A basic income would also reward otherwise unpaid work in care for the sick or elderly, which is often performed within families. A basic income would also encourage new entrepreneurs and creative artists. There would also be a huge saving in administration costs of often complex social security and welfare schemes. The level of the basic income does not have to be high. It can be set as a basic minimum for survival, thus retaining strong incentives for most people to seek additional sources of income.
Some forms of unconditional basic income have been pledged or introduced in several countries, including Brazil and Finland. Several developed countries have legal minimum income entitlements.
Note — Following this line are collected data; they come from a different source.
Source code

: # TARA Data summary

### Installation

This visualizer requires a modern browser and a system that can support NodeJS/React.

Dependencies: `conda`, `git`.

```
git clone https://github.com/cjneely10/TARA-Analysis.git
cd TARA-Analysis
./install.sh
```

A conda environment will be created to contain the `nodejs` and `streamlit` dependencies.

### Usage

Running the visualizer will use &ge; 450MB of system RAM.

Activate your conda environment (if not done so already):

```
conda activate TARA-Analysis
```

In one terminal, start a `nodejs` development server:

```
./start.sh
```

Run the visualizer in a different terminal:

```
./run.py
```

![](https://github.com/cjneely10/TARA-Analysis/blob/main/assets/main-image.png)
In 1968, James Tobin, Paul A. Samuelson, John Kenneth Galbraith, and another twelve hundred economists signed a document calling for the US Congress to introduce a system of income guarantees and supplements. Winners of the Nobel Prize in Economics who fully support a basic income include Milton Friedman, Friedrich Hayek, James Meade, Herbert Simon, and Robert Solow. Significantly, this idea cuts across the political spectrum.
Conclusion
A key challenge for modern capitalist societies, alongside the needs to protect the natural environment and enhance the quality of life, is to retain the dynamic of innovation and investment while ensuring that the rewards of the global system are not returned largely to the richer owners of capital. As Paine put it in 1797:
'All accumulation, therefore, of personal property, beyond what a man’s own hands produce, is derived to him by living in society; and he owes on every principle of justice, of gratitude, and of civilization, a part of that accumulation from whence the whole came.'
But the benefits of ‘living in society’ are not simply through the advantages of cooperation or the division of labour. Modern societies have developed complex institutions that have empowered innovations and massive expansions of wealth. The ultimate and indivisible accumulation is not simply of things, but of knowledge, relations and rules, guarded by law within an adaptable and pluralist polity.
We need to update Paine’s approach to dealing with inequality, to suit modern times.